Eastern Orthodox Christians believe in the Trinity, three distinct, divine persons (hypostases), without overlap or modality among them, who each fully share in one divine essence (ousia, Greek: οὐσία)—uncreated, immaterial, and eternal. These three persons are typically distinguished by their relation to each other. The Father is eternal, neither begotten nor proceeding from any, the Son is eternal and begotten of the Father, and the Holy Spirit is eternal and proceeds from the Father. Eastern Orthodox doctrine regarding the Trinity is summarized in the Greek edition of the Nicene Creed, which notably does not affirm the Filioque.

Eastern Orthodox Christians believe in a monotheistic conception of God (God is only one), which is both transcendent (wholly independent of, and removed from, the material universe) and immanent (involved in the material universe). In discussing God's relationship to his creation, Eastern Orthodox theology distinguishes between God's eternal essence, which is totally transcendent, and his uncreated energies, which is how he reaches humanity.
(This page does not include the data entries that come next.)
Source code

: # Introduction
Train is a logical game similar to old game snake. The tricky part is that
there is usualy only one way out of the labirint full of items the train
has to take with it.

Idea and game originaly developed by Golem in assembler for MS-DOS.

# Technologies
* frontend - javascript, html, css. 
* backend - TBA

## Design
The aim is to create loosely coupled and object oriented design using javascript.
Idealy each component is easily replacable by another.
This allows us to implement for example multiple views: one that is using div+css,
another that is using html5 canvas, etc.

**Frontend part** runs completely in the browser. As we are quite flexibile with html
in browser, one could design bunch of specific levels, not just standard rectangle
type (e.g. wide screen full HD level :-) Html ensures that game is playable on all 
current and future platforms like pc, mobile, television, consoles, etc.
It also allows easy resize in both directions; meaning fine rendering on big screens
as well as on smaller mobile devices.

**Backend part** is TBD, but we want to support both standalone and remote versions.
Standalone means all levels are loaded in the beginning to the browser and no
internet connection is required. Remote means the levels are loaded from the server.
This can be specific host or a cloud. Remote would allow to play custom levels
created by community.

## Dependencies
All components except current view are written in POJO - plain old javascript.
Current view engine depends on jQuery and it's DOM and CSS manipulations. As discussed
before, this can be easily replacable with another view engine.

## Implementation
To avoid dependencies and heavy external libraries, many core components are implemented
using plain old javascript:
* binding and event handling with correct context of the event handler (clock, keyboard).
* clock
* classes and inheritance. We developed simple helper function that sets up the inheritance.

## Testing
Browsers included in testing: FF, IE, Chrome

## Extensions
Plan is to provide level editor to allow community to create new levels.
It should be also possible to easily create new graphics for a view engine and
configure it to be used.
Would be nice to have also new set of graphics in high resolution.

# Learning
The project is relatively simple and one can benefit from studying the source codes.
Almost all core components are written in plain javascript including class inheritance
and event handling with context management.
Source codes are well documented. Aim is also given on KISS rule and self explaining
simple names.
The God who is transcendent and the God who touches mankind are one and the same. That is, these energies are not something that proceed from God or that God produces, but rather they are God himself: distinct, yet inseparable from God's inner being. This view is often called Palamism.

In understanding the Trinity as "one God in three persons", "three persons" is not to be emphasized more than "one God", and vice versa. While the three persons are distinct, they are united in one divine essence, and their oneness is expressed in community and action so completely that they cannot be considered separately. For example, their salvation of mankind is an activity engaged in common: "Christ became man by the good will of the Father and by the cooperation of the Holy Spirit. Christ sends the Holy Spirit who proceeds from the Father, and the Holy Spirit forms Christ in our hearts, and thus God the Father is glorified." Their "communion of essence" is "indivisible". Trinitarian terminology—essence, hypostasis, etc.—are used "philosophically", "to answer the ideas of the heretics", and "to place the terms where they separate error and truth".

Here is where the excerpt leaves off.